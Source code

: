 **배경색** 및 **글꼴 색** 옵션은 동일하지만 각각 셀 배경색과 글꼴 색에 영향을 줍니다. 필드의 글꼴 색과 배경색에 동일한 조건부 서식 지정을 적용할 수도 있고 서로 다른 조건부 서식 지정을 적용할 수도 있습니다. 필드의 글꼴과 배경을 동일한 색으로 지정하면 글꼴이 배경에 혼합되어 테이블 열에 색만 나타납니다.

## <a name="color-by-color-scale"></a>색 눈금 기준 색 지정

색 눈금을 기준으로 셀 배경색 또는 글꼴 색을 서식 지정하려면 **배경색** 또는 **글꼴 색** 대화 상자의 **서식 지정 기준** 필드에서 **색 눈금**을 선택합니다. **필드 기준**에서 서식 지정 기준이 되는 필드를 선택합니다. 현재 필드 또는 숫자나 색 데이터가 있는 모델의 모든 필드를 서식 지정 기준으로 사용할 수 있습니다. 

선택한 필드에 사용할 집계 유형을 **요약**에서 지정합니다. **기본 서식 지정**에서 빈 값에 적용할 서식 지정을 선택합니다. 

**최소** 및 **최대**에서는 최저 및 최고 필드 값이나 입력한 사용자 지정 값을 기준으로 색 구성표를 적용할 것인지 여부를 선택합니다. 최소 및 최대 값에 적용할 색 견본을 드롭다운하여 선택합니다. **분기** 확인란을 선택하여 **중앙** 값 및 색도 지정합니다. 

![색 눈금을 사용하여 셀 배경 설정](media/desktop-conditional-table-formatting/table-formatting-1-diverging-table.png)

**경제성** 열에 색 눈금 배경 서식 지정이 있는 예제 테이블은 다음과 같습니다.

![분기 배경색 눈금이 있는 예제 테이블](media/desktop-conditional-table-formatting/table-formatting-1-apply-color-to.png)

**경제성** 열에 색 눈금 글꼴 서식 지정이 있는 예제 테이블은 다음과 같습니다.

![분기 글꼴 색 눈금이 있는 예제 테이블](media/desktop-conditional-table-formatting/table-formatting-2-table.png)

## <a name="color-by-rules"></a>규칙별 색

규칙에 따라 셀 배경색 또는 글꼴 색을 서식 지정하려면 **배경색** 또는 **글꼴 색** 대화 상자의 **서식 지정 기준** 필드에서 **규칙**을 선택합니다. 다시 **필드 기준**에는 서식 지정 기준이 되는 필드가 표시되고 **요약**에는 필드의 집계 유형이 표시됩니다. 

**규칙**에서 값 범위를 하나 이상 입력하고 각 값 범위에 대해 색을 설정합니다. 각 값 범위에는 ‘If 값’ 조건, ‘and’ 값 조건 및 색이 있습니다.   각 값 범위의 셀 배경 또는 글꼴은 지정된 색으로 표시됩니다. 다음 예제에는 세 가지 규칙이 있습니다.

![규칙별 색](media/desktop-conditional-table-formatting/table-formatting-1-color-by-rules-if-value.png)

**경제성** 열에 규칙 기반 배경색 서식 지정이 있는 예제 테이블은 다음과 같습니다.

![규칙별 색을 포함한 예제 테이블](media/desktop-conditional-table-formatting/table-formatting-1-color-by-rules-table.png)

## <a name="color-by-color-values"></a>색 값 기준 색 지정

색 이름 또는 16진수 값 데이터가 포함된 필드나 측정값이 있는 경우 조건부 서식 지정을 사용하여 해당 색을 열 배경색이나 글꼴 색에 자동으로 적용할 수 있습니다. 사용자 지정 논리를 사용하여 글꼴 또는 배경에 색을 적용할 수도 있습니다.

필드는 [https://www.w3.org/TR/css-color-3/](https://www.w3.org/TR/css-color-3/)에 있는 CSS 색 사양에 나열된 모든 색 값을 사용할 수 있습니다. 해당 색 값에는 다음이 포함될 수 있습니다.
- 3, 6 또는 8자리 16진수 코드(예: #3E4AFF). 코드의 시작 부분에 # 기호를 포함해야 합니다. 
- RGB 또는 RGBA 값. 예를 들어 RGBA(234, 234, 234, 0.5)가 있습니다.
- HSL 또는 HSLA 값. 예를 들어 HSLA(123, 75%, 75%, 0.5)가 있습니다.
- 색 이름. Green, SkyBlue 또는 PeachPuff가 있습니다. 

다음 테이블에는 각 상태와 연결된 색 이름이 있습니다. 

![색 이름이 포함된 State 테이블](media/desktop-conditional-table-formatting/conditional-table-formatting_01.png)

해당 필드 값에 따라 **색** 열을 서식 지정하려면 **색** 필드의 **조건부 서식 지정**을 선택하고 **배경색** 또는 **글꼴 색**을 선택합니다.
━━━━
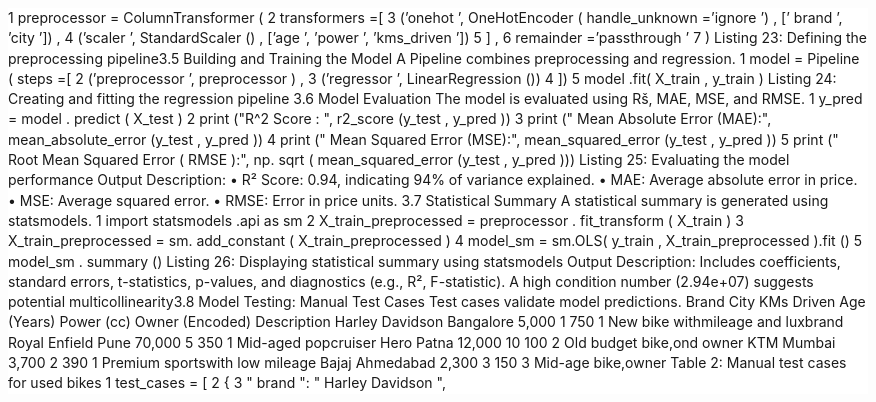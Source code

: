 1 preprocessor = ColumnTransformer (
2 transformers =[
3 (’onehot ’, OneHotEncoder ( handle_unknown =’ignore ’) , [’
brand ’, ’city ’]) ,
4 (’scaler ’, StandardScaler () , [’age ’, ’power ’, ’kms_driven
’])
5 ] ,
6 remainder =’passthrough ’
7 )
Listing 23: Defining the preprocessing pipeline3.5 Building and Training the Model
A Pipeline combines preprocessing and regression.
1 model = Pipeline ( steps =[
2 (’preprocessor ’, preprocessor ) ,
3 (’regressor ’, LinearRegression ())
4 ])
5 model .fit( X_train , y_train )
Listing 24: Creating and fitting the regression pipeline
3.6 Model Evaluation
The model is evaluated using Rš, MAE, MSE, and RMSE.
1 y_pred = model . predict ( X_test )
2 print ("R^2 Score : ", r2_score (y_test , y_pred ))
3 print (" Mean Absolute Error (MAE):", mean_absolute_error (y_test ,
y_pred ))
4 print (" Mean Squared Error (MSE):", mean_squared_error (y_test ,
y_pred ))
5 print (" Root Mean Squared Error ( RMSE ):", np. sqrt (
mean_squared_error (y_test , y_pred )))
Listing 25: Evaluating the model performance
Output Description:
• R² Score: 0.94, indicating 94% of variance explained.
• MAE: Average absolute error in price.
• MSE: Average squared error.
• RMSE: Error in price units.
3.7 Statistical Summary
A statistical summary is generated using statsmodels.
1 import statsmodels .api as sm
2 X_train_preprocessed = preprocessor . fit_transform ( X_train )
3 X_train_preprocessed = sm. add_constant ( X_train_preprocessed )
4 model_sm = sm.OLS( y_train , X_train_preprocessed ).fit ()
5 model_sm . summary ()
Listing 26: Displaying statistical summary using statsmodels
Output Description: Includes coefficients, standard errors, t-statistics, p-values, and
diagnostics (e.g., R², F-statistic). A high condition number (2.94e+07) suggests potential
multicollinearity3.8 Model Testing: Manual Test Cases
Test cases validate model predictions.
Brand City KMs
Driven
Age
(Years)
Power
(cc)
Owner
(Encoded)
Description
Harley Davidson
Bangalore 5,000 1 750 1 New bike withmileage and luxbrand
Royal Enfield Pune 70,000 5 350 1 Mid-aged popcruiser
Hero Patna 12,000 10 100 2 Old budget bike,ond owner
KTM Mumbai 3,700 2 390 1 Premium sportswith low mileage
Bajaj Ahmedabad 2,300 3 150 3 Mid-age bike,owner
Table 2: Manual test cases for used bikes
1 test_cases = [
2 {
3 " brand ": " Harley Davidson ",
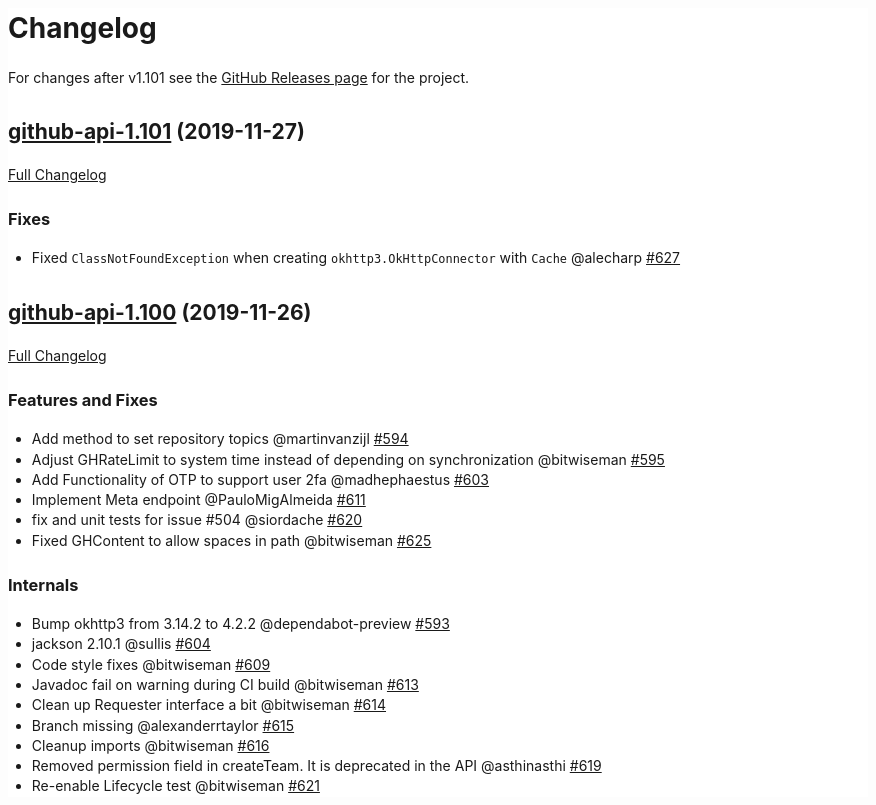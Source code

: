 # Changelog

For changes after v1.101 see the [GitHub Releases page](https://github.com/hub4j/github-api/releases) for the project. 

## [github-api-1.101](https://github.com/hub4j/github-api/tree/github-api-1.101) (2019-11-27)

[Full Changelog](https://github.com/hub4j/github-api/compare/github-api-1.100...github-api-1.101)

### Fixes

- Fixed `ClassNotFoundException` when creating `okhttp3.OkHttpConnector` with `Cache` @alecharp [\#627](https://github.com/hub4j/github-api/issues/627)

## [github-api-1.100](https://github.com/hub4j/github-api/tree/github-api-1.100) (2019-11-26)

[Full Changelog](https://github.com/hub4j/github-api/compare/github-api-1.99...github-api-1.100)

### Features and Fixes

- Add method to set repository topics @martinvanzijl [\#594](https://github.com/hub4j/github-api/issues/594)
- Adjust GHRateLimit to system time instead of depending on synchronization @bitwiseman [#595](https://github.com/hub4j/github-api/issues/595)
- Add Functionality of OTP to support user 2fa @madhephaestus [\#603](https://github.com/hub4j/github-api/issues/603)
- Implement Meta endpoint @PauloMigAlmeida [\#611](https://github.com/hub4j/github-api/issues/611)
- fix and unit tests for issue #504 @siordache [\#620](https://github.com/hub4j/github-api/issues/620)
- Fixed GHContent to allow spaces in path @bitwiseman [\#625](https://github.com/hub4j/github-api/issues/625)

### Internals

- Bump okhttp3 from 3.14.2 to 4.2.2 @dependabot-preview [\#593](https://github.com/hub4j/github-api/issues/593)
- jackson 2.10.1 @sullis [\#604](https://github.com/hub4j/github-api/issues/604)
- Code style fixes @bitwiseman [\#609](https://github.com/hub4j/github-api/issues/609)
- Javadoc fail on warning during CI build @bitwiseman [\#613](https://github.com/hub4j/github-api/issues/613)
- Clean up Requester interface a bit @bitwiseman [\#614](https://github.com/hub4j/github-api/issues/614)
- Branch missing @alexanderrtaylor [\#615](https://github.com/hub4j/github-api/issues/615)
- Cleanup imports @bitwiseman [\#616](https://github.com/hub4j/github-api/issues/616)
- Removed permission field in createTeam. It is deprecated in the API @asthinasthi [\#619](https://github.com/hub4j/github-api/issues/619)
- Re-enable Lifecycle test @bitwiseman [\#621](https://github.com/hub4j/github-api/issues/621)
━━━━
Exercise objective >> Tally every line above that has the word "print", and report the total with no other words.

The answer >> 4